Democratic presidential hopeful, Sen. Barack Obama, D-Ill., shakes hands with supporters after a town hall-style meeting Friday at Munster Steel Co. in Munster, Ind. The state's primary election takes place Tuesday.

? The last time Karen Rhodes saw a presidential candidate come through town, it was Harry Truman giving ’em hell from the back of his train on a 1948 whistle-stop tour.

So it was a thrill for her when Hillary Clinton rolled in this week to do a little of the same. Rhodes and hundreds of neighbors lined up outside the high school gym, crowding into the home of the Kokomo Wildkats and cheering perhaps as much for their own moment in the political sun as for the candidate on the stage.

Indiana is one of two states to vote next Tuesday – along with North Carolina – and that’s drawing the spotlight to a state that hasn’t played a role in a Democratic presidential primary since 1968 and has been in play in a general election maybe only once since Truman rolled through.

All of which makes it unfamiliar political territory to candidates and a bit of a mystery to the rest of the country.

“We’re not really the same as Ohio or Illinois,” said Margaret Ferguson, a political scientist at Indiana University-Purdue University at Indianapolis. “We’re a very conservative state.”

Indiana hasn’t gone for a Democratic presidential candidate in the fall since it went along with the Lyndon Johnson landslide in 1964. Before that, you have to go back to Alf Landon in 1936.

It’s a small-town state with small-town values. Even with the highest number of factory jobs per capita of any state, many of Indiana’s jobs are in towns such as Kokomo, not in big cities.

License plates bear the words “In God We Trust” in letters almost as big as the license numbers. The capital city’s biggest newspaper, the Indianapolis Star, boasts a front-page motto taken from the Bible and maintained since Dan Quayle’s family owned it: “Where the spirit of the Lord is, there is Liberty.”

Polls find the competition for the Democratic presidential primary close between New York Sen. Clinton and Illinois Sen. Barack Obama, who could lose in a state bordering his home for the first time.

Each can count on different parts of the state.

Obama can depend on a strong vote in the “region,” cities such as Gary and Hammond that are close to Chicago, heavily African-American and more attuned to Chicago than to Indiana.

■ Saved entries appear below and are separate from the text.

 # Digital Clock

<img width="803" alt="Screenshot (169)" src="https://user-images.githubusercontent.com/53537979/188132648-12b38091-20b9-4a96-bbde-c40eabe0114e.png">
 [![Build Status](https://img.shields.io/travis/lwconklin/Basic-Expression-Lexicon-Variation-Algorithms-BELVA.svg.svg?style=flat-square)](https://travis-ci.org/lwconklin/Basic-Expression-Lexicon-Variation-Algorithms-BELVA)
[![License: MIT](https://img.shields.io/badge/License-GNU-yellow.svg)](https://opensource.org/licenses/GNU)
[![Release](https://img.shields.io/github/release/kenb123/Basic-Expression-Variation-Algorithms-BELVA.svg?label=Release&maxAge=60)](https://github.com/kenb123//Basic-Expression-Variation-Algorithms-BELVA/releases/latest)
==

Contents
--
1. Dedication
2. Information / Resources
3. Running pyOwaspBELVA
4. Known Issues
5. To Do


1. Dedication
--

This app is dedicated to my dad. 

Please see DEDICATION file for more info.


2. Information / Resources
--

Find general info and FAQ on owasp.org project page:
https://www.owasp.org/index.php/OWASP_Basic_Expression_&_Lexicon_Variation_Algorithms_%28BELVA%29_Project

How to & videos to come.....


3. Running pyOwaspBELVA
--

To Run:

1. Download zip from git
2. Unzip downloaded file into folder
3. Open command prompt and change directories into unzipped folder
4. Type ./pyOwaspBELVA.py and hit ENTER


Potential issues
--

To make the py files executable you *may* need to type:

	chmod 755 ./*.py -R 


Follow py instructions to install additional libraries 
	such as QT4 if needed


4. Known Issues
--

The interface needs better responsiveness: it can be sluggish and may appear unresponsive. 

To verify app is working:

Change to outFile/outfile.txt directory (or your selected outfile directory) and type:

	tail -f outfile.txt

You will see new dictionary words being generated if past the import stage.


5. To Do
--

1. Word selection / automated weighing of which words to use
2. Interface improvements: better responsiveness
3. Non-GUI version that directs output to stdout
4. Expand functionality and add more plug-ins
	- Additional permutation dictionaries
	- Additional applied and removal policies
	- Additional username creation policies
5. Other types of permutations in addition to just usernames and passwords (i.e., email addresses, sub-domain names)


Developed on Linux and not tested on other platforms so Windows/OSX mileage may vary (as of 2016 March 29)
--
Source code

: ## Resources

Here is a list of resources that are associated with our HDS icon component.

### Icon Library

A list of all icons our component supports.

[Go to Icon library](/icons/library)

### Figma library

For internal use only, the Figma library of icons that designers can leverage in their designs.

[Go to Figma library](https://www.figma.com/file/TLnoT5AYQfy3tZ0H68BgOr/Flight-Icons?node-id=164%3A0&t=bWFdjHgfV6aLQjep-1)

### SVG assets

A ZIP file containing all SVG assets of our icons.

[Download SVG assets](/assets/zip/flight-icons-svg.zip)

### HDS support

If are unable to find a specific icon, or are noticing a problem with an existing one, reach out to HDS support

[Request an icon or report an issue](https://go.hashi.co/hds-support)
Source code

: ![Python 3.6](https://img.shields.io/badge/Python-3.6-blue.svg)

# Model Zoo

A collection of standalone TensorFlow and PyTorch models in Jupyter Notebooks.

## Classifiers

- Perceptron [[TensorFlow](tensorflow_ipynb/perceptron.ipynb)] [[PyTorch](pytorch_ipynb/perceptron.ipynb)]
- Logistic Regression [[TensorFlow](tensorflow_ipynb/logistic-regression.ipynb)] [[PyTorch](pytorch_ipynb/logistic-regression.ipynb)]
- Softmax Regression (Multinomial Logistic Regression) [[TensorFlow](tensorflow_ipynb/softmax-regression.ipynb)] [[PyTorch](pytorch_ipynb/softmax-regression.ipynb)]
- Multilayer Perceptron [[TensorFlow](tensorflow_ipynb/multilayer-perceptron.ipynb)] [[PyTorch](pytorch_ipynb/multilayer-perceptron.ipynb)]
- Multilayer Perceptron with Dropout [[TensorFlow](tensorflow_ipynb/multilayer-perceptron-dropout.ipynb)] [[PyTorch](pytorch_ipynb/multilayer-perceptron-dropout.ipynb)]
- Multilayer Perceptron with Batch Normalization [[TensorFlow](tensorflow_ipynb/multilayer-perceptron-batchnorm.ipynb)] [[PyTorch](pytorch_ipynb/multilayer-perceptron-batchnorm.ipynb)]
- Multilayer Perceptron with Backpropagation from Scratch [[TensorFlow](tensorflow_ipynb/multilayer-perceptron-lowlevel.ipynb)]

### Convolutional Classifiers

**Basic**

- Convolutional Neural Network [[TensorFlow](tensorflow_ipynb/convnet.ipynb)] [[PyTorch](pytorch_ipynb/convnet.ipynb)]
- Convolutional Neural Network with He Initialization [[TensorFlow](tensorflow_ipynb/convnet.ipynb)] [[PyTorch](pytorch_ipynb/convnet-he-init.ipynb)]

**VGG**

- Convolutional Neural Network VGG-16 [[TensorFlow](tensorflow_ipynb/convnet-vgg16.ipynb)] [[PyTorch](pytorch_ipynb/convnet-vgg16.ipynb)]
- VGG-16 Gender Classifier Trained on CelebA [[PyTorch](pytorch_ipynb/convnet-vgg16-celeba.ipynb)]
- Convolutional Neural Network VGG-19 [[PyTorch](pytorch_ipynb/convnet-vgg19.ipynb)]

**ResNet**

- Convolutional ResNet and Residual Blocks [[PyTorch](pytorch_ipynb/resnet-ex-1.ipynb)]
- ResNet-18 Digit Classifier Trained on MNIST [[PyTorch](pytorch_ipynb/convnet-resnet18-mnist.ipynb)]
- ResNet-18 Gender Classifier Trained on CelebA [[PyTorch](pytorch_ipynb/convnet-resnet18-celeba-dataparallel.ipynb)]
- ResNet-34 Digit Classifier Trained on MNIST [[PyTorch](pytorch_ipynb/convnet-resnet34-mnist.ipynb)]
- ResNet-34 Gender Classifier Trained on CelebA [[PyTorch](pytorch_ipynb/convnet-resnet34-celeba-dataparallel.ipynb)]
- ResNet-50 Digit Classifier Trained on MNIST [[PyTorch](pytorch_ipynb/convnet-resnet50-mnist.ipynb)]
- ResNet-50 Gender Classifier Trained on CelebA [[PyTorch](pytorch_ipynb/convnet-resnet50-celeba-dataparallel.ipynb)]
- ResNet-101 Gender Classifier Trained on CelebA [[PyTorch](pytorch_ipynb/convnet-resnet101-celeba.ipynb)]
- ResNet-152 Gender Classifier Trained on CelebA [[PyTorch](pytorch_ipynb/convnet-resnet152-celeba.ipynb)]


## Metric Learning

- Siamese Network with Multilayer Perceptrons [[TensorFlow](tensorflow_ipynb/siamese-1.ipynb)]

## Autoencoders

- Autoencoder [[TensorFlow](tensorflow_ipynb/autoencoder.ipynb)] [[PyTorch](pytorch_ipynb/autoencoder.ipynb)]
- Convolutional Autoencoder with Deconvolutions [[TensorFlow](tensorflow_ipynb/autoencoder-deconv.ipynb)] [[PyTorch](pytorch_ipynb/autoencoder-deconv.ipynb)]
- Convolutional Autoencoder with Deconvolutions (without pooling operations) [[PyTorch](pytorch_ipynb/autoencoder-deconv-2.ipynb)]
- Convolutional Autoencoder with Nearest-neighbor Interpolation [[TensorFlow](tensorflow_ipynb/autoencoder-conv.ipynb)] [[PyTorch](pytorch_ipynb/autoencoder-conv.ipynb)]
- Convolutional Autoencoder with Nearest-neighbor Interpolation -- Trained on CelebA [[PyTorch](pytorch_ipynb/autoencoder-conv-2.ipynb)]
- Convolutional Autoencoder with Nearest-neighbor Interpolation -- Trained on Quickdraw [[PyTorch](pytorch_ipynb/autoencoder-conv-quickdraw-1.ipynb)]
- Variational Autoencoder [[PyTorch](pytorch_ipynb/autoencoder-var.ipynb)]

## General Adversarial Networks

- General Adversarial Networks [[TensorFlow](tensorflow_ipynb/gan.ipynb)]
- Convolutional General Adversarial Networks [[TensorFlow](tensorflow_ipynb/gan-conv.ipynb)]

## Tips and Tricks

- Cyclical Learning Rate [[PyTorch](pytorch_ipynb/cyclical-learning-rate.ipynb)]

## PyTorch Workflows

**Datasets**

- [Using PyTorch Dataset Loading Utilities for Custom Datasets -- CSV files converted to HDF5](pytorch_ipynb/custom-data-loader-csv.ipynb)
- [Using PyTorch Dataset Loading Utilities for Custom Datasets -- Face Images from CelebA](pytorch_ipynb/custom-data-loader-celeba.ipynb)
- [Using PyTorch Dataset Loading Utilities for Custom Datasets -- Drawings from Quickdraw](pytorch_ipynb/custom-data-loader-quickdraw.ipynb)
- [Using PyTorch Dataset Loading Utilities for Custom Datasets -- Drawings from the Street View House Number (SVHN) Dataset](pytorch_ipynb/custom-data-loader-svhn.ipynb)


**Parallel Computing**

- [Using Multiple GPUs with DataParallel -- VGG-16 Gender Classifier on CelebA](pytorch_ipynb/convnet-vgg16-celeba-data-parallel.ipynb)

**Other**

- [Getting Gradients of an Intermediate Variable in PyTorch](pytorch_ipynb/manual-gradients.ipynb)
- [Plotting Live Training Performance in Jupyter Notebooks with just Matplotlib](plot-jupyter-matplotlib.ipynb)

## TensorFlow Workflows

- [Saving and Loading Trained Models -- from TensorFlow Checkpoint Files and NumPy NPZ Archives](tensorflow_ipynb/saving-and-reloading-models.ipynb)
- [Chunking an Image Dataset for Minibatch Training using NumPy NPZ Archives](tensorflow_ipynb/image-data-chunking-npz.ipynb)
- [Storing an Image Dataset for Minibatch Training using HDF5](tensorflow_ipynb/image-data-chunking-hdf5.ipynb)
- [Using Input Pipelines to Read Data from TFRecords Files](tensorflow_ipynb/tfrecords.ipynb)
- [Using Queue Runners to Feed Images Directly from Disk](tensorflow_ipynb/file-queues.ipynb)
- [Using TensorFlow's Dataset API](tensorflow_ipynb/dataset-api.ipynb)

He also should win the 7th congressional district in and around Indianapolis, said Joe McDowell, a political scientist at Indiana State University.

Clinton should win across southern Indiana, a part of the state that’s more Kentucky than Midwest.

“Everything else is up for grabs,” McDowell said. “It looks like Clinton is making some good inroads from Indy up to Kokomo, over to Lafayette and up to South Bend. She has a constituency with an older population, non-college-educated, rural and small town. She’s seen as the less dangerous candidate, more traditional.”

Indeed, while the economy and factory jobs dominate talk among Indiana Democrats, their personal appraisals of the two candidates also influence their thinking.

In Indianapolis, for example, Obama supporters are drawn to his cool manner and promise of a new style of politics as much as to his proposals. And they dismiss the recent complaints about his relationship to the Rev. Jeremiah Wright.

Will Nichols, an auto-plant supervisor from Indianapolis, worries about what he’ll do when his factory shuts down as scheduled in two years.

He likes Obama and thinks the brouhaha over Wright was overblown, even though he doesn’t agree with what Wright said. “He can’t control what the guy says,” Nichols said.

Also, he simply doesn’t like Clinton. “I really don’t like the tone of her campaign,” he said.

In a place such as Kokomo, however, Obama faces skeptical working-class Democrats, and Clinton finds friends such as Steve Shallenberger, an electrician and union official from the International Brotherhood of Electrical Workers.

The economy tops his list of concerns. Union electricians have work, thanks to the construction of a football stadium and non-union auto plants moving into the state. But the local Delphi plant cut pay for unskilled production workers from $28 an hour to $14, and locals are anxious.

Shallenberger likes Clinton. “She’s in touch with working people,” he said. “I feel comfortable with her.

But not Obama. “I’m worried about his pastor,” Shallenberger said. “If that’s the background he comes from, that worries me.”